US industry, cancer society slam White House report on chemicals

07 May 2010 19:55  [Source: ICIS news]

WASHINGTON (ICIS news)--US industry officials on Friday joined the American Cancer Society (ACS) in criticism of a White House report that blamed cancer largely on chemicals and inadequate federal regulation of substances in commerce.

Bill Allmond, vice president for government relations at the Society of Chemical Manufacturers and Affiliates (SOCMA), said the president’s cancer panel report apparently was drawn up without any input from the chemicals sector - although the study claimed to have consulted manufacturers.

Scott Jensen, a spokesman for the American Chemistry Council (ACC), also was critical of what he said was an apparent lack of balance in the White House panel’s study.

Both Allmond and Jensen cited comments by Michael Thun, a physician and vice president emeritus for epidemiology and surveillance research at the American Cancer Society, who characterised some of the White House panel’s findings as unfortunate, unbalanced and provocative.
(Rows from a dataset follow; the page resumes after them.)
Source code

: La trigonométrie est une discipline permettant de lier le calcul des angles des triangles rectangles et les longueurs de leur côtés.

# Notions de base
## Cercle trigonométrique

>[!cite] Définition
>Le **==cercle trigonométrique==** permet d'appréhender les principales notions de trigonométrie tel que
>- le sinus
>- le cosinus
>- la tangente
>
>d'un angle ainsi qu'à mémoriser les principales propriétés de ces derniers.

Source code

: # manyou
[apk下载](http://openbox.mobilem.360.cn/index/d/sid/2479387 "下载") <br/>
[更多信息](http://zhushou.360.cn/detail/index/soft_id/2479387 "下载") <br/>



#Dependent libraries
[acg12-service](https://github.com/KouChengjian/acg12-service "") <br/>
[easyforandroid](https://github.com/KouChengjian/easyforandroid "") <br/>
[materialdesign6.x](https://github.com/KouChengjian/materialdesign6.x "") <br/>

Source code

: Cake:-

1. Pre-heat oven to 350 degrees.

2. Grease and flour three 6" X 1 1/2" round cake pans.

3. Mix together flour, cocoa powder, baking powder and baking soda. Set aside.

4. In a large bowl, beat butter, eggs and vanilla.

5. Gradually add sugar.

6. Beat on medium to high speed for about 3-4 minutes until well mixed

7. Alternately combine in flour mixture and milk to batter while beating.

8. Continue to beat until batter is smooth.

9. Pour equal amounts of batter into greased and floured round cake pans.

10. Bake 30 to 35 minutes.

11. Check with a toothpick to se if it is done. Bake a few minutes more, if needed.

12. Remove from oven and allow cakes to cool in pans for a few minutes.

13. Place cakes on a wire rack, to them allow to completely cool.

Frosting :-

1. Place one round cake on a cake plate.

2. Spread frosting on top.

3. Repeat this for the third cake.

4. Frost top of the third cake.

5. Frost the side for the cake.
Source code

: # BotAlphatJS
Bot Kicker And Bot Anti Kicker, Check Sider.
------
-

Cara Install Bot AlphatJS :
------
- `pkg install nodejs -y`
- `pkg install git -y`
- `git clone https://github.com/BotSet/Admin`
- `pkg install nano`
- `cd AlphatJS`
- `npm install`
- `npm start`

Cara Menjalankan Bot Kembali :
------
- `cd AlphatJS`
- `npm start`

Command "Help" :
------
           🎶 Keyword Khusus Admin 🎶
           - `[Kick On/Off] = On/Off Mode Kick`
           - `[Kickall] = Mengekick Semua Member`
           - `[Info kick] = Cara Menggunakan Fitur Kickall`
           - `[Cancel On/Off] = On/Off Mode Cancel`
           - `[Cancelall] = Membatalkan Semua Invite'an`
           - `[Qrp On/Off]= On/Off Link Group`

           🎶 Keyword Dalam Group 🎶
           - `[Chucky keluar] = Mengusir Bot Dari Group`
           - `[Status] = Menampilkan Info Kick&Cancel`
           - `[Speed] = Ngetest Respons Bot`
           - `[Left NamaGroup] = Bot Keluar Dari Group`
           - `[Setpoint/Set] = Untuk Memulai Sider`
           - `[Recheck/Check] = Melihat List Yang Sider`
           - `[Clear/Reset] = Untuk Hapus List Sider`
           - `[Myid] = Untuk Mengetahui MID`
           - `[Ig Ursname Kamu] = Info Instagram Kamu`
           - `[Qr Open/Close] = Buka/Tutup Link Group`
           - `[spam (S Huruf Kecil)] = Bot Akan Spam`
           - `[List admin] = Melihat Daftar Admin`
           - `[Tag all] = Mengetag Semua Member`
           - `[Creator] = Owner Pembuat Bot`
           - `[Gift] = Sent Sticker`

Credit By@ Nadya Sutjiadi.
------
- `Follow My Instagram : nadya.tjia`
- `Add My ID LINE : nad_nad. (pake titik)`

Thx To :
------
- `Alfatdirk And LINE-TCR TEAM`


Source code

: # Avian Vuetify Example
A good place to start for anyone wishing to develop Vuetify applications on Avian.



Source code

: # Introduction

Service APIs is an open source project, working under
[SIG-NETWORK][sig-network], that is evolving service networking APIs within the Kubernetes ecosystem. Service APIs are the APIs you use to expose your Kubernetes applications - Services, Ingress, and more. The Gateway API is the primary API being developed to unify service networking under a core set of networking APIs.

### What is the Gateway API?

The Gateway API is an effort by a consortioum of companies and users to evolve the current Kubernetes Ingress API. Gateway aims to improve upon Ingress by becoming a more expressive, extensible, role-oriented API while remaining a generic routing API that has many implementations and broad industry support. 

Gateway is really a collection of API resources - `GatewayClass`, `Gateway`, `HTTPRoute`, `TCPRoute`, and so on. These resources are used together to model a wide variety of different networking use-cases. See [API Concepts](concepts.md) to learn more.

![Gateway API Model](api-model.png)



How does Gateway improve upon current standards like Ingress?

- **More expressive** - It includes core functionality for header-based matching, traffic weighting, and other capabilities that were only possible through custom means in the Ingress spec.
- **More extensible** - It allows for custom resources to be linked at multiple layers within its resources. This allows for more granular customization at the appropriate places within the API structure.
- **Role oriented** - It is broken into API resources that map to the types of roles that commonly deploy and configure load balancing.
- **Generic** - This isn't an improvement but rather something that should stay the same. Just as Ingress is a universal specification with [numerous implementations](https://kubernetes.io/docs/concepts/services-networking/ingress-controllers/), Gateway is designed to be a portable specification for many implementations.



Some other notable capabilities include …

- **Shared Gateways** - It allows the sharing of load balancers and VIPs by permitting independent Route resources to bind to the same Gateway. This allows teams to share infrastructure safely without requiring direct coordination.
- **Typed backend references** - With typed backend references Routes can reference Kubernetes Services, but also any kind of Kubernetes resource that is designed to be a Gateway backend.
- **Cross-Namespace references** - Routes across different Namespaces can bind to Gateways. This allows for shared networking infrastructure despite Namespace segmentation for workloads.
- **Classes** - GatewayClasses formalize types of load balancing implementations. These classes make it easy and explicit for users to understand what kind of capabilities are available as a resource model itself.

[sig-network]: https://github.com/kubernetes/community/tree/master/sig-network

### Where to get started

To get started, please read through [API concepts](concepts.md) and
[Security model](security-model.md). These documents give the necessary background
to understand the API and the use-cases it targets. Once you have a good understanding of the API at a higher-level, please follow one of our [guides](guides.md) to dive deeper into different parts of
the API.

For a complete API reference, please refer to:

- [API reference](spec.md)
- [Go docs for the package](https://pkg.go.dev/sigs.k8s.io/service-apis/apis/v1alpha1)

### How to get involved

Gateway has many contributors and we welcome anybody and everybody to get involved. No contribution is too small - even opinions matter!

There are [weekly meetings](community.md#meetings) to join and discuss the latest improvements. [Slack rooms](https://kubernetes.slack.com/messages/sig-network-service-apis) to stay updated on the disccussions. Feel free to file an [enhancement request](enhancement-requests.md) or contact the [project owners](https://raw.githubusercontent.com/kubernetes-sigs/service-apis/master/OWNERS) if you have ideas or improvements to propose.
The report issued on Thursday by the president’s cancer panel, titled Reducing Environmental Cancer Risk, called for a broad new federal chemicals controls programme based on the precautionary principle, saying that suspect chemicals should be banned even if there were no clear proof that they harmed human health.

Thun, quoted on the ACS Web site, said: “Unfortunately, the perspective of the report is unbalanced by its implication that pollution is the major cause of cancer, and by its dismissal of cancer prevention efforts aimed at the major known causes of cancer”, such as tobacco and alcohol use, obesity, hormones, infections and sunlight.

“The report is most provocative when it restates hypotheses as if they were established facts,” Thun said.

“For example, its conclusion that ‘the true burden of environmentally (ie pollution) induced cancer has been grossly underestimated’ does not represent scientific consensus,” Thun said, adding: “Rather, it reflects one side of a scientific debate that has continued for almost 30 years.”

ACC’s Jensen said that the council “supports the comments of the American Cancer Society that express concern about the lack of balance in the report, as it apparently underemphasises prevention efforts - the type of healthier living that is enabled by the products of chemistry”.

He said the council believed that existing laws governing chemicals in commerce have been protective of human health and the environment, although the chemicals trade group “strongly supports improvements that reflect advances in science over the past few decades”.

SOCMA’s Allmond said that while the president’s cancer panel rightfully represented one point of view as Congress works to modernise the Toxic Substances Control Act (TSCA), the White House group’s findings could not be viewed “as the leading scientific source or opinion”.

Allmond also was critical of source materials and authorities used by the panel in compiling its report.

“We’re concerned that the report claims to be based on input from industry, yet the report’s list of participating entities contradicts this claim,” he said.

“The list of contributors includes a narrow group of academics and advocates of strict government regulation in this area, which seems to undermine the credibility of it being inclusive,” Allmond said.

The cancer panel had claimed in its report that it had taken testimony from 45 invited experts from academia, government, advocacy groups and industry.